Une ambition balayée

C’est l’histoire d’une ambition balayée. Le Premier ministre le plus âgé de la Ve République est en passe de devenir le plus bref locataire de Matignon. C’est l’histoire, surtout, d’une stratégie fracassée sur le mur des réalités. Michel Barnier posait le rétablissement des comptes en priorité absolue. Il a multiplié les concessions coûteuses pour échapper à la censure. Il ne voulait pas offrir de victoire ostensible à l’extrême droite, elle qui le plaçait "sous surveillance". Il lui a concédé des succès symboliques, sans être payé en retour. "Avoir cédé au RN lui permet de franchir un cap inespéré en scellant son institutionnalisation", déplore un cadre EPR. Quand la fin de l’histoire est presque connue, il est facile de refaire le film.

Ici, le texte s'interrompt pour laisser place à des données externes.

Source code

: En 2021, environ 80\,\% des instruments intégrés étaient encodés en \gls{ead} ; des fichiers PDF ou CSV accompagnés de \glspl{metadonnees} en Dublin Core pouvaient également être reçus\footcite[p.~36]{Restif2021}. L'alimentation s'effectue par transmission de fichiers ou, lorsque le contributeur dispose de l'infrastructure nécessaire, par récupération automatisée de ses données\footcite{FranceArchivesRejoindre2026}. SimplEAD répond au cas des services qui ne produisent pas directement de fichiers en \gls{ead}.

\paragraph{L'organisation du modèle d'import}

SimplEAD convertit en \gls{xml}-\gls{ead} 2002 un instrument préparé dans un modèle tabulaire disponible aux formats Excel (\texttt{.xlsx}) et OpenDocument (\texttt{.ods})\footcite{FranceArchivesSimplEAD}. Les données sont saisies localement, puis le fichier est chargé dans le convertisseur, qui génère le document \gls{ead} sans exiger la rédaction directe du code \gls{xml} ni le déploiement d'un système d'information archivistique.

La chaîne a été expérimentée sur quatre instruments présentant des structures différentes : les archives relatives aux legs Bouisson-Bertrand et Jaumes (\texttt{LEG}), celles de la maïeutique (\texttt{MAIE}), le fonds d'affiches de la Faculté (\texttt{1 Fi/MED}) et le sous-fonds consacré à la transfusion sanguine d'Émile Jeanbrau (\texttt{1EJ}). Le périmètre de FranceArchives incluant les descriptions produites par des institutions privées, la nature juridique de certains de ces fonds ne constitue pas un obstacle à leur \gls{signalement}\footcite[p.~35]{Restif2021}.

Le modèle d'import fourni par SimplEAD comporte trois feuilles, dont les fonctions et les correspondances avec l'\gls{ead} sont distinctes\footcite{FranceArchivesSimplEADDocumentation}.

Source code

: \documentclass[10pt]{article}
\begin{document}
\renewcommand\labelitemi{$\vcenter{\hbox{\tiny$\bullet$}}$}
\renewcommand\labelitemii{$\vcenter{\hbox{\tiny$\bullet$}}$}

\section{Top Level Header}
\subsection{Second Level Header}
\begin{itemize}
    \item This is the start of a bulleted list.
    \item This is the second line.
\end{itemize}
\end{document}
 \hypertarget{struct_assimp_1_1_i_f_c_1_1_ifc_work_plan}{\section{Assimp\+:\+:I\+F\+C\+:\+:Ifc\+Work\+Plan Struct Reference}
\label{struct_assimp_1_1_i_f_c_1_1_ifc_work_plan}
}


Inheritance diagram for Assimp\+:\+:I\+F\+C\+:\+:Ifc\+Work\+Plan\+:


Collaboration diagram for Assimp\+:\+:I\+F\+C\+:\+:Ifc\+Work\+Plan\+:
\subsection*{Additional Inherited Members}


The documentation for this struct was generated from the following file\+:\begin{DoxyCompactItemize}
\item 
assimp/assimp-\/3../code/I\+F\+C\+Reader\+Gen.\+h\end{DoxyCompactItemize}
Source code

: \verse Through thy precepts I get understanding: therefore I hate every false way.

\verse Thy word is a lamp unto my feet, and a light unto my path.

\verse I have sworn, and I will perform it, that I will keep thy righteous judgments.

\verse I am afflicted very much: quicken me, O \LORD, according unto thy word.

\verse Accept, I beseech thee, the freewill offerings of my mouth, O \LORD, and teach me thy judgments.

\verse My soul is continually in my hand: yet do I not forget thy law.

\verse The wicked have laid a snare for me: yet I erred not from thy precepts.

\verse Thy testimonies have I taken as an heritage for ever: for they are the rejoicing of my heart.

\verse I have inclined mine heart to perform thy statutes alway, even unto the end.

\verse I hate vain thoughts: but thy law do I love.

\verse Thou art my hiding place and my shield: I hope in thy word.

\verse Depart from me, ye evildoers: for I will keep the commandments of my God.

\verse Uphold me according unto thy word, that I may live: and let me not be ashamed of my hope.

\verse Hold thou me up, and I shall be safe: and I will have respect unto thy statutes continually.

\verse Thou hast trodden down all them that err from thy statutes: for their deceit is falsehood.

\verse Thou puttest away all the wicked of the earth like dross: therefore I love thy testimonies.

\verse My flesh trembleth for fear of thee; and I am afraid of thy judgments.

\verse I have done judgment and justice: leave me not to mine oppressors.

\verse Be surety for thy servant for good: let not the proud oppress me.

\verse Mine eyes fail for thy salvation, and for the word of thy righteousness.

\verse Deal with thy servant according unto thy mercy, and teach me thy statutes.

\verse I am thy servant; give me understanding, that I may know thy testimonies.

Retour au 1er octobre. A la tribune de l’Assemblée, Michel Barnier prononce sa déclaration de politique générale (DPG). Il ironise sur son propre sort. Les commentateurs évoquent "une épée de Damoclès sur la tête du gouvernement" ? Non, la "véritable" menace des Français est la "dette financière". Michel Barnier l’explique à ses interlocuteurs dans la foulée de sa nomination : "J’ai trouvé en arrivant sur mon bureau une lettre du gouverneur de la Banque de France." Il y a péril financier en la demeure, et même s’il dit "ne pas être ici pour gérer un déficit que j’ai trouvé", il doit bien commencer par cela. Quand le député du Lot Aurélien Pradié l’exhorte à donner un "cap" au pays, le Premier ministre lui renvoie à la figure la fameuse lettre. Son successeur Gabriel Attal note ses références fréquentes à des notes du Trésor ou de la direction du budget.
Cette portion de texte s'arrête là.